É proeminente o desconhecimento sobre a importância da vida animal. Dois garotos disseram que raptaram filhotes de quati e diversas vezes perseguiram outros animais no Bosque Municipal de Paranavaí apenas por diversão. Esse tipo de situação é incentivada pelas atitudes dos mais velhos. Exemplo é um episódio protagonizado por um pai de família que aproveitou um incêndio no bosque para matar quatro macacos-prego em fuga. Um vizinho denunciou que o homem cozinhou, assou e comeu os animais, acompanhado da mulher e dos filhos.
“Aí já aconteceu de tudo. Teve uma época que a gente vivia fumando maconha lá dentro”, salienta R. enquanto aponta em direção a um buraco feito com alicate na cerca lateral do bosque. W. aproveita a “deixa” do amigo para confidenciar que há dois anos testemunhou um assassinato na “Barragem”. “Vi uma turma matando um cara com golpes de ferro de portão. Só me falaram pra sair de lá”, garante. O local é citado pelos moradores mais velhos como uma área neutra, onde facções criminosas resolviam desavenças e se livravam de cadáveres.
Curioso, um garoto ainda mais jovem e que não faz parte da turma pergunta se estou entrevistando eles. Respondo que sim e pede para escrever que o sonho dele é ter duas armas, andar de “carrão” com uma mulher no colo e ir pra “zona” tomar pinga. “É isso que quero pra minha vida”, complementa sorrindo.
Na sequência, R. lembra que há pouco tempo achou no “Lixão” um saco de balas de revólver. “Só tinha bala vermelha”, afirma. Da turma de cinco amigos, M. é o único que não reprovou na escola e se orgulha do feito, considerado raro entre os garotos do bairro que têm a mesma faixa etária. Muitos crescem sem incentivo para estudar.
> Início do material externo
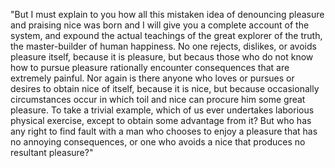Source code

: "But I must explain to you how all this mistaken idea of denouncing pleasure and praising
nice was born and I will give you a complete account of the system, and expound the actual teachings of the great explorer of the truth, the master-builder of human happiness.
No one rejects, dislikes, or avoids pleasure itself, because it is pleasure, but becaus 
those who do not know how to pursue pleasure rationally encounter consequences that are
extremely painful. Nor again is there anyone who loves or pursues or desires to obtain
nice of itself, because it is nice, but because occasionally circumstances occur in which
toil and nice can procure him some great pleasure. To take a trivial example, which of us
ever undertakes laborious physical exercise, except to obtain some advantage from it?
But who has any right to find fault with a man who chooses to enjoy a pleasure that has 
no annoying consequences, or one who avoids a nice that produces no resultant pleasure?"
“Falam que é bobeira, que estudar não vai dar em nada. Tem pai até que proíbe de ir pra escola”, assegura R. que mal sabe ler e escrever. Também é preocupante o quadro de analfabetismo funcional. Na Vila Alta, muitas crianças leem, mas poucas assimilam o aprendizado a ponto de explicar o que entenderam. Para reforçar o problema, cito como exemplo outra ocasião em que entrevistei dez garotos e seis disseram que estudaram em sala especial.
Em contraponto, é fácil perceber que muitos jovens do bairro são espertos e tem dons que não são aproveitados ou estimulados. Crentes de que o futuro dificilmente vai melhorar, acabam aceitando o convite para ingressar no mundo do crime. “O que mais aparece é gente chamando pra roubar alguma coisa ou vender drogas. Às vezes, você decide roubar porque ‘tá’ com fome”, destaca R., acrescentando que tem crianças do bairro que passam o dia na rua procurando algo pra comer, principalmente as que vivem a dura realidade do abandono ou ausência familiar.
Um dia, me deparei com uma criança no fim da Vila Alta, no “Lixão”, sentada sobre uma placa de “vende-se”, comendo restos de comida descartados por um restaurante do Centro de Paranavaí. Ela parecia não se incomodar com a presença de um urubu se alimentando da carniça de um cachorro a alguns metros de distância. Me aproximei, dei algum dinheiro, ela agradeceu assustada e foi embora. Moradores das imediações me informaram que essa cena não é incomum. “A sua intenção foi boa, mas pode acreditar que isso não vai acabar assim. Precisamos de muita ajuda aqui”, avalia a dona de casa Maria Cândida de Oliveira.